Baked jacket kūmara

Ashleigh Payne 

 

 

As a method of cooking kūmara, baking stands out as hands-off and delicious. You don’t need to watch constantly or even be in the same room, which I appreciate as it frees up my time, hands and brain for other tasks. Baking also intensifies the sweetness and tender texture of kūmara, rendering it a comforting food. That comfort, for me, extends to its ties to Māoritanga: though initially it was not eaten widely by my tīpuna — it didn’t grow well in Te Urewera — preparing and consuming the now widely available kūmara facilitates a small, daily connection to my past and my people.


Serves 1
Cook time: 70 min

Kūmara of choice, 1 x 200-250g (approx) per person
Butter (or a flavoursome oil such as extra virgin olive)
Salt and pepper
Extras as you please


  1. Preheat oven to 200°C. Scrub kūmara skin to remove any dirt, and remove blemishes.

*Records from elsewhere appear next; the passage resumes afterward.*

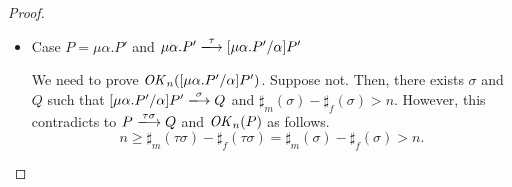 \begin{proof}
\begin{itemize}
\item Case \(P = \mu\alpha.P'\) and \(\mu\alpha.P'
  \xlongrightarrow{\tau} [\mu\alpha.P'\slash\alpha]P'\)

We need to prove \(\mathit{OK}_n([\mu\alpha.P' / \alpha]P')\).  Suppose not.
Then, there exists \(\sigma\) and \(Q\) such that \([\mu\alpha.P' /
  \alpha]P' \xlongrightarrow{\sigma} Q\) and \(\sharp_m(\sigma) -
\sharp_f(\sigma) > n\).  However, this contradicts to \(P
\xlongrightarrow{\tau\sigma} Q\) and \(\mathit{OK}_n(P)\) as follows.
\[
n \ge \sharp_m(\tau\sigma) - \sharp_f(\tau\sigma) = \sharp_m(\sigma) - \sharp_f(\sigma) > n.
\]



     





\end{itemize}
\end{proof}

  2. Prick the skin to allow steam to escape.

  3. Place kūmara on a lined baking tray and bake, 45-60 min. Cook time depends on kūmara size so be sure to check in — when done, the flesh will yield to touch (be careful — it will be hot!). When you can put a knife into the thickest part with no resistance, the kūmara should be ready, but a few more minutes won’t hurt if you’re uncertain. 

  4. To serve at its simplest: cut a cross in the top of each kūmara and gently squeeze the sides to reveal the inside. Top with plenty of butter (or alternative fat), salt and pepper. 

If you want to make a meal of it, you can keep it simple with sour cream, bacon and cheese — a classic loaded (sweet) potato. To make it interesting, you can have fun assembling an Ottolenghi-style salad: on a platter, swirl a pool of something saucy — think romesco, hummus, toum. You could also have a grain base like tabbouleh. Halve or quarter kūmara and distribute. Drizzle or dollop with something creamy: crème fraîche, Greek yoghurt, or tahini dressing. Keep it plain or flavour with garlic, herbs, spices! Next time, try a bright salsa with zesty citrus! Sprinkle stuff on top to add flavour and texture: chilli, crumbled cheese, pink pickled onions, toasted nuts and handfuls of fresh herbs. Try something different each time.


Ashleigh Payne is a Tūhoe-Pākehā chef and baker based in Tāmaki Makaurau. As a mixed person alienated from their Indigenous heritage, they are now developing a relationship to Māoritanga via food.